The growing consumption of unhealthy food and lack of dietary awareness have led to increased health issues such as obesity, diabetes, and cardiovascular diseases. Traditional restaurant menus provide static information and do not consider individual health conditions or nutritional requirements. This paper proposes an AI-driven smart restaurant menu system that delivers personalized food recommendations based on user health profiles. The system collects user inputs such as age, weight, health conditions, and dietary goals, and processes this data using machine learning algorithms to suggest optimal food choices. It integrates a nutritional database, real-time calorie tracking, and intelligent recommendation mechanisms to provide healthier alternatives and alerts. Additionally, the system utilizes smart digital displays or QR-based interfaces for seamless user interaction. The proposed system aims to promote healthier eating habits, enhance user awareness, and support balanced dietary decisions in real-time restaurant environments
Introduction
This paper proposes an AI-powered smart restaurant menu system designed to improve dietary decision-making and promote healthier eating habits. It addresses the problem that modern restaurant menus are static and often lack nutritional information, which contributes to health issues like obesity, diabetes, and heart disease.
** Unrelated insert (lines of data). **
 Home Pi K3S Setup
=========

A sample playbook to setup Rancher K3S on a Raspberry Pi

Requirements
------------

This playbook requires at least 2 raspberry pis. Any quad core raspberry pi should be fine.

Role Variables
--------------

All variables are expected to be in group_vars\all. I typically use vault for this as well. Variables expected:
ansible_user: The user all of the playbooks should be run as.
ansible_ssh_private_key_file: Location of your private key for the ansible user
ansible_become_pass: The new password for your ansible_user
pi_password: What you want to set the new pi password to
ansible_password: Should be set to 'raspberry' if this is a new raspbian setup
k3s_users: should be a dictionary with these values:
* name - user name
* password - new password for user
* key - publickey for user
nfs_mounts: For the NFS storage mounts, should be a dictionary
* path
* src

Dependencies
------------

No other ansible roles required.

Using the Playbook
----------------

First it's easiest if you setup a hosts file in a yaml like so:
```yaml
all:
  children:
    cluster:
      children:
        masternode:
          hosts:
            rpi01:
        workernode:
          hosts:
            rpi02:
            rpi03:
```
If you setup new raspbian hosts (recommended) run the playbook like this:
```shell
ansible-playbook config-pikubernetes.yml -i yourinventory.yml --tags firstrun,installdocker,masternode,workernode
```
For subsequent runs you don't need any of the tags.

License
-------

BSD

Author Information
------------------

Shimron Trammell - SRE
The system uses machine learning and nutritional databases to provide personalized food recommendations based on user health profiles, including age, weight, dietary goals, and medical conditions. Unlike traditional food apps, it integrates health-aware decision-making directly into the ordering process.
The architecture includes four main layers:
User interaction layer (QR codes or smart screens for input)
Processing layer (handles data flow and validation)
AI recommendation engine (generates personalized suggestions using nutritional analysis)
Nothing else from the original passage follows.